De Belgische overheid pakt het volledig anders aan. Na het experiment van Steve Stevaert met de bussen in Hasselt werd ook in andere Vlaamse steden gratis openbaar busvervoer ingevoerd met, zeker gemeten in termen van de toename in aantal busgebruikers, groot succes. Maar de kosten van dit gratis vervoer komen slechts marginaal op rekening van de lokale burgers, bij voorbeeld via gemeentelijke belastingen, en berusten hoofdzakelijk bij het Vlaamse gewest. Imitatiepogingen om in andere landen en steden, zoals Nederland, het Stevaert model over te nemen, bleven dan ook uit. Nu heeft de Belgische politiek besloten het experiment van gratis openbaar vervoer uit te breiden tot het spoor. Vermits de kosten niet gering zijn, de Belgische schatkist leeg is en de Belgische overheidsschuld torenhoog, zullen de bijkomende kosten van dit gratis forenzenvervoer betaald worden door de Belgische werkgevers. En omdat het administratief en praktisch onmogelijk is onderscheid te maken tussen woon-werk en recreatief verkeer, krijgen naar verwachting alle werknemers uiteindelijk een gratis spoorabonnement. Hoe die Belgische werkgevers die verwacht worden in de volgende vier jaar ook nog eens 200.000 nieuwe banen te creëren, deze bijkomende kosten zullen recupereren, wordt er niet bij verteld.

Er zit natuurlijk wel een zekere interne logica in. In België is, in tegenstelling tot Nederland, eerder sprake van overinvestering in het spoor. De taalstrijd heeft ook bij het spoor zijn sporen achtergelaten. Als je van Maastricht België met de trein inrijdt, zie je er overal om je heen de prachtigste voorbeelden van. Het station in Luik dat straks in pracht en praal niet mag onderdoen voor het station in Leuven dat dan wel geen aansluiting met de TGV heeft gekregen. Of Antwerpen dat bij gebrek aan echte tijdwinst met Brussel of Amsterdam dankzij de nieuwe TGV-verbinding, een nieuw station in het oude pand cadeau krijgt. Dat het straks niet de spoorreiziger zal zijn die dit allemaal zal betalen, wordt met de dag duidelijker, zeker met het fiasco van de chunnel en de Eurostar in gedachten. Maar ik wijd eens te meer uit.

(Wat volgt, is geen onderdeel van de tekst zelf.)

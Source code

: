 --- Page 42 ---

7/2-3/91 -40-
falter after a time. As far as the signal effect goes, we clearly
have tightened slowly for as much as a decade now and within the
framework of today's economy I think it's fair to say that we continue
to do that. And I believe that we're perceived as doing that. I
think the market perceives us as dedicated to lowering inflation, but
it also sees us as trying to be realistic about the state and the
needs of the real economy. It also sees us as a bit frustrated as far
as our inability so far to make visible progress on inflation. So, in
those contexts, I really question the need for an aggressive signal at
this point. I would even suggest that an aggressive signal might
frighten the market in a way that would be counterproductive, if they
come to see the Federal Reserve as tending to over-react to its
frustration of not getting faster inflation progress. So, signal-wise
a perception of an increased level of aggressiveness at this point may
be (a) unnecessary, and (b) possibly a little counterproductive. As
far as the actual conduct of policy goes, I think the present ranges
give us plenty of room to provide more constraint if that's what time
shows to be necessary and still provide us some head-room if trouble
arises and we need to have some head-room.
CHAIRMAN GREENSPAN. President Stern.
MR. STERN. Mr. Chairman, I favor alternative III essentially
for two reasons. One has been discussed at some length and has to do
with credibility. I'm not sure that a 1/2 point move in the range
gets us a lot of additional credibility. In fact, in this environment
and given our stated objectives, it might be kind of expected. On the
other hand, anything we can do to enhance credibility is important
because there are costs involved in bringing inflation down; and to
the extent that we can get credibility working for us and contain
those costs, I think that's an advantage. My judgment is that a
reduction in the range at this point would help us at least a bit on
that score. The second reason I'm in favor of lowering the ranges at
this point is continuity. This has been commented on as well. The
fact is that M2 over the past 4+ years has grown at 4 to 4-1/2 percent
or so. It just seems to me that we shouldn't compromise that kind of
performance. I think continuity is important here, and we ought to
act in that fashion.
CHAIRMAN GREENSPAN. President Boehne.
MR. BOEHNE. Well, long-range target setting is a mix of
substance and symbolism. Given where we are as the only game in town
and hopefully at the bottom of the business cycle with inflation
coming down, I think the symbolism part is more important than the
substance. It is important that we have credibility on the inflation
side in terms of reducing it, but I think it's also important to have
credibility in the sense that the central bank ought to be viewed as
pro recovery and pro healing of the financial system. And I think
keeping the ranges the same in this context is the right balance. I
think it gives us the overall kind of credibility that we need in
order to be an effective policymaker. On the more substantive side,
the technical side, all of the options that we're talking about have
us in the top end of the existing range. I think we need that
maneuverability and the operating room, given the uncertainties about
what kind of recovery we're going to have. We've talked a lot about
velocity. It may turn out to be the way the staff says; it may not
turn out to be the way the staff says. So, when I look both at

Het klopt natuurlijk dat gratis openbaar vervoer heel wat mensen die nu met de auto naar het werk komen, zal aanzetten gebruik te maken van de gratis bus, metro of trein. In die zin bevat het duidelijk een Stevaertiaanse volkse wijsheid: verleid de mensen eerder met gratis openbaar vervoer dan ze te straffen met duurder privaat vervoer. Daar zit ook een fundament van economische waarheid in: met gratis openbaar vervoer worden de opportuniteitskosten van het eigen persoonsvervoer nog hoger. Wie nu nog met de eigen auto rijdt, moet wel een dief van de eigen portemonnée zijn. Maar ook economen hebben zo hun volkse wijsheid, uiteraard in het Engels gesteld: “there is no such thing as a free lunch”. Hoe gratis ook het spoorvervoer voor de Belgische forens, ergens zal er door alle andere Belgen voor betaald moeten worden. Zo wordt de gratis forenskrant Metro betaald door advertentie-inkomsten of de één eurocent reis van Ryanair naar Londen door de andere reizigers; de bijkomende luchthavenbelasting is hoe dan ook niet gratis. Mogelijk zorgelijker is het negatieve effect op lange termijn: de spoorforens wordt geen enkele prikkel meer gegeven om zich enigszins bewust te worden van de reële kosten van zijn mobiliteit. De maatschappelijke kosten van onze buitensporige mobiliteit worden met andere woorden niet transparanter, eerder omgekeerd. Kortom, zowel in Nederland als België lijkt men wat openbaar vervoer betreft, het spoor bijster.